Share purchase agreements frequently require the seller to notify the buyer not merely of the nature of a claim but also the amount claimed.
The question arises of whether such a notice must set out an amount claimed for each individual breach separately, or whether the notice may simply set out the total amount claimed in respect of all alleged breaches.
In a new decision, Decision Inc Holdings v Garbett  EWCA Civ 1284, the Court of Appeal held that – on the particular facts and wording of the provision in question – the notice was required to set out the amount claimed for each separate breach.
In Decision Inc, the SPA provided that the sellers would not be liable for a “Claim” unless given notice in writing “summarising the nature of the Claim (in so far as it is known to the Buyer) and, as far as is reasonably practicable, the amount claimed“.
On the facts, the Court of Appeal (overturning the trial judge) held that it would have been reasonably practicable to specify the amount claimed in respect of each breach, rather than simply an omnibus amount. As this had not happened, the claim was dismissed.
As the Court emphasised in Decision Inc, each case must turn on the particular wording of the relevant provision in its particular context.

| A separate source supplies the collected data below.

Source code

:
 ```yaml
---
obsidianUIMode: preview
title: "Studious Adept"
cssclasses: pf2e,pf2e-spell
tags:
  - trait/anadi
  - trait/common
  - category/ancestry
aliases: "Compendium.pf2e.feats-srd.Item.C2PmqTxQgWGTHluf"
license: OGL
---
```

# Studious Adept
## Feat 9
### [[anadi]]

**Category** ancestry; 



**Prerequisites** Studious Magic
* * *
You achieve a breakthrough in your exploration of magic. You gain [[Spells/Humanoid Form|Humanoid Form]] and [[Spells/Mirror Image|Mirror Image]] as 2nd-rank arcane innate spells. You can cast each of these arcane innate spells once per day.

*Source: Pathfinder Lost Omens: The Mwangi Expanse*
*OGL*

The wording used in the SPA in that case is, however, commonly used in SPAs. In most matters, it is also likely to be reasonably practicable to set out the amount claimed in respect of each particular breach.
Despite this, such particularisation is frequently not provided in the notice or indeed in the Particulars of Claim. No doubt this is often at least in part because it is more time-consuming (and hence expensive) to quantify individual claims.